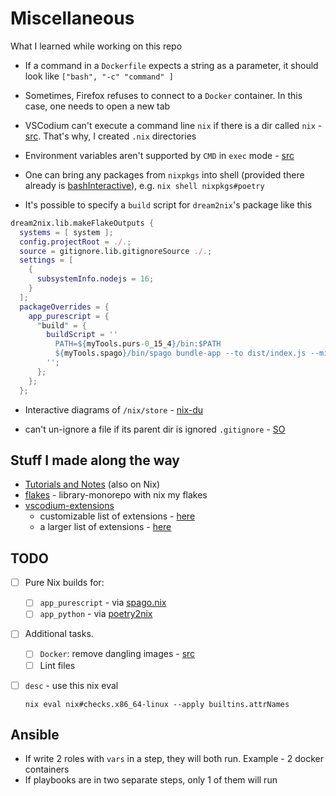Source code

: # Miscellaneous

What I learned while working on this repo

- If a command in a `Dockerfile` expects a string as a parameter, it should look like `["bash", "-c" "command" ]`

- Sometimes, Firefox refuses to connect to a `Docker` container. In this case, one needs to open a new tab

- VSCodium can't execute a command line `nix` if there is a dir called `nix` - [src](https://github.com/OmniSharp/omnisharp-vscode/pull/3372#issuecomment-546447471). That's why, I created `.nix` directories

- Environment variables aren't supported by `CMD` in `exec` mode - [src](https://docs.docker.com/engine/reference/builder/#cmd)

- One can bring any packages from `nixpkgs` into shell (provided there already is [bashInteractive](https://search.nixos.org/packages?channel=unstable&show=bashInteractive&from=0&size=50&sort=relevance&type=packages&query=bashinteractive)), e.g. `nix shell nixpkgs#poetry`

- It's possible to specify a `build` script for `dream2nix`'s package like this

```nix
dream2nix.lib.makeFlakeOutputs {
  systems = [ system ];
  config.projectRoot = ./.;
  source = gitignore.lib.gitignoreSource ./.;
  settings = [
    {
      subsystemInfo.nodejs = 16;
    }
  ];
  packageOverrides = {
    app_purescript = {
      "build" = {
        buildScript = ''
          PATH=${myTools.purs-0_15_4}/bin:$PATH
          ${myTools.spago}/bin/spago bundle-app --to dist/index.js --minify
        '';
      };
    };
  };
```

- Interactive diagrams of `/nix/store` - [nix-du](https://github.com/symphorien/nix-du)

- can't un-ignore a file if its parent dir is ignored `.gitignore` - [SO](https://stackoverflow.com/a/5285539)

## Stuff I made along the way

- [Tutorials and Notes](https://github.com/br4ch1st0chr0n3/the-little-things) (also on Nix)
- [flakes](https://github.com/br4ch1st0chr0n3/flakes) - library-monorepo with nix my flakes
- [vscodium-extensions](https://github.com/br4ch1st0chr0n3/vscodium-extensions)
  - customizable list of extensions - [here](https://github.com/br4ch1st0chr0n3/vscodium-extensions/tree/master)
  - a larger list of extensions - [here](https://github.com/br4ch1st0chr0n3/vscodium-extensions/tree/fix-ci)

## TODO

- [ ] Pure Nix builds for:

  - [ ] `app_purescript` - via [spago.nix](https://github.com/ngua/spago.nix)
  - [ ] `app_python` - via [poetry2nix](https://github.com/nix-community/poetry2nix)

- [ ] Additional tasks.
  - [ ] `Docker`: remove dangling images - [src](https://docs.docker.com/engine/reference/commandline/images/#show-untagged-images-dangling)
  - [ ] Lint files
- [ ] `desc` - use this nix eval

  ```terminal
  nix eval nix#checks.x86_64-linux --apply builtins.attrNames
  ```

## Ansible

- If write 2 roles with `vars` in a step, they will both run. Example - 2 docker containers
- If playbooks are in two separate steps, only 1 of them will run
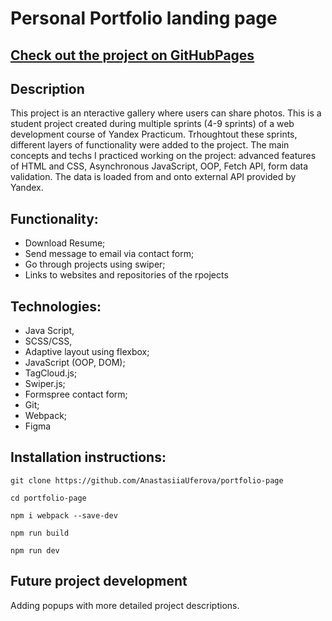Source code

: # Personal Portfolio landing page

## [Check out the project on GitHubPages](https://anastasiiauferova.github.io/mesto/)

## Description

This project is an nteractive gallery where users can share photos. This is a student project created during multiple sprints (4-9 sprints) of a web development course of Yandex Practicum. Trhoughtout these sprints, different layers of functionality were added to the project. The main concepts and techs I practiced working on the project: advanced features of HTML and CSS, Asynchronous JavaScript, OOP, Fetch API, form data validation. The data is loaded from and onto external API provided by Yandex.

## Functionality:

* Download Resume;
* Send message to email via contact form;
* Go through projects using swiper;
* Links to websites and repositories of the rpojects


## Technologies:

* Java Script,
* SCSS/CSS,
* Adaptive layout using flexbox;
* JavaScript (OOP, DOM);
* TagCloud.js;
* Swiper.js;
* Formspree contact form;
* Git;
* Webpack;
* Figma

## Installation instructions:

```
git clone https://github.com/AnastasiiaUferova/portfolio-page

cd portfolio-page

npm i webpack --save-dev

npm run build

npm run dev
```
## Future project development

Adding popups with more detailed project descriptions.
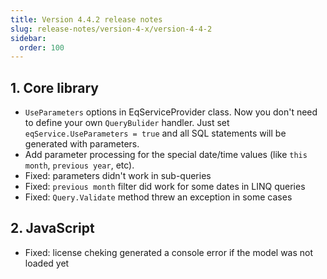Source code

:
 ```yaml
---
title: Version 4.4.2 release notes
slug: release-notes/version-4-x/version-4-4-2
sidebar:
  order: 100
---
```


## 1. Core library

* `UseParameters` options in EqServiceProvider class. Now you don't need to define your own `QueryBulider` handler. Just set `eqService.UseParameters = true` and all SQL statements will be generated with parameters. 
* Add parameter processing for the special date/time values (like `this month`, `previous year`, etc).
* Fixed: parameters didn't work in sub-queries
* Fixed: `previous month` filter did work for some dates in LINQ queries
* Fixed: `Query.Validate` method threw an exception in some cases

## 2. JavaScript
 
* Fixed: license cheking generated a console error if the model was not loaded yet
——
### TASK OBJECTIVE
Output each record verbatim, but skip anything that is a picture.

### ANSWER TO THE PROBLEM
Source code

: # Miscellaneous

What I learned while working on this repo

- If a command in a `Dockerfile` expects a string as a parameter, it should look like `["bash", "-c" "command" ]`

- Sometimes, Firefox refuses to connect to a `Docker` container. In this case, one needs to open a new tab

- VSCodium can't execute a command line `nix` if there is a dir called `nix` - [src](https://github.com/OmniSharp/omnisharp-vscode/pull/3372#issuecomment-546447471). That's why, I created `.nix` directories

- Environment variables aren't supported by `CMD` in `exec` mode - [src](https://docs.docker.com/engine/reference/builder/#cmd)

- One can bring any packages from `nixpkgs` into shell (provided there already is [bashInteractive](https://search.nixos.org/packages?channel=unstable&show=bashInteractive&from=0&size=50&sort=relevance&type=packages&query=bashinteractive)), e.g. `nix shell nixpkgs#poetry`

- It's possible to specify a `build` script for `dream2nix`'s package like this

```nix
dream2nix.lib.makeFlakeOutputs {
  systems = [ system ];
  config.projectRoot = ./.;
  source = gitignore.lib.gitignoreSource ./.;
  settings = [
    {
      subsystemInfo.nodejs = 16;
    }
  ];
  packageOverrides = {
    app_purescript = {
      "build" = {
        buildScript = ''
          PATH=${myTools.purs-0_15_4}/bin:$PATH
          ${myTools.spago}/bin/spago bundle-app --to dist/index.js --minify
        '';
      };
    };
  };
```

- Interactive diagrams of `/nix/store` - [nix-du](https://github.com/symphorien/nix-du)

- can't un-ignore a file if its parent dir is ignored `.gitignore` - [SO](https://stackoverflow.com/a/5285539)

## Stuff I made along the way

- [Tutorials and Notes](https://github.com/br4ch1st0chr0n3/the-little-things) (also on Nix)
- [flakes](https://github.com/br4ch1st0chr0n3/flakes) - library-monorepo with nix my flakes
- [vscodium-extensions](https://github.com/br4ch1st0chr0n3/vscodium-extensions)
  - customizable list of extensions - [here](https://github.com/br4ch1st0chr0n3/vscodium-extensions/tree/master)
  - a larger list of extensions - [here](https://github.com/br4ch1st0chr0n3/vscodium-extensions/tree/fix-ci)

## TODO

- [ ] Pure Nix builds for:

  - [ ] `app_purescript` - via [spago.nix](https://github.com/ngua/spago.nix)
  - [ ] `app_python` - via [poetry2nix](https://github.com/nix-community/poetry2nix)

- [ ] Additional tasks.
  - [ ] `Docker`: remove dangling images - [src](https://docs.docker.com/engine/reference/commandline/images/#show-untagged-images-dangling)
  - [ ] Lint files
- [ ] `desc` - use this nix eval

  ```terminal
  nix eval nix#checks.x86_64-linux --apply builtins.attrNames
  ```

## Ansible

- If write 2 roles with `vars` in a step, they will both run. Example - 2 docker containers
- If playbooks are in two separate steps, only 1 of them will run
Source code

: # Personal Portfolio landing page

## [Check out the project on GitHubPages](https://anastasiiauferova.github.io/mesto/)

## Description

This project is an nteractive gallery where users can share photos. This is a student project created during multiple sprints (4-9 sprints) of a web development course of Yandex Practicum. Trhoughtout these sprints, different layers of functionality were added to the project. The main concepts and techs I practiced working on the project: advanced features of HTML and CSS, Asynchronous JavaScript, OOP, Fetch API, form data validation. The data is loaded from and onto external API provided by Yandex.

## Functionality:

* Download Resume;
* Send message to email via contact form;
* Go through projects using swiper;
* Links to websites and repositories of the rpojects


## Technologies:

* Java Script,
* SCSS/CSS,
* Adaptive layout using flexbox;
* JavaScript (OOP, DOM);
* TagCloud.js;
* Swiper.js;
* Formspree contact form;
* Git;
* Webpack;
* Figma

## Installation instructions:

```
git clone https://github.com/AnastasiiaUferova/portfolio-page

cd portfolio-page

npm i webpack --save-dev

npm run build

npm run dev
```
## Future project development

Adding popups with more detailed project descriptions.
Source code

:
 ```yaml
---
title: Version 4.4.2 release notes
slug: release-notes/version-4-x/version-4-4-2
sidebar:
  order: 100
---
```


## 1. Core library

* `UseParameters` options in EqServiceProvider class. Now you don't need to define your own `QueryBulider` handler. Just set `eqService.UseParameters = true` and all SQL statements will be generated with parameters. 
* Add parameter processing for the special date/time values (like `this month`, `previous year`, etc).
* Fixed: parameters didn't work in sub-queries
* Fixed: `previous month` filter did work for some dates in LINQ queries
* Fixed: `Query.Validate` method threw an exception in some cases

## 2. JavaScript
 
* Fixed: license cheking generated a console error if the model was not loaded yet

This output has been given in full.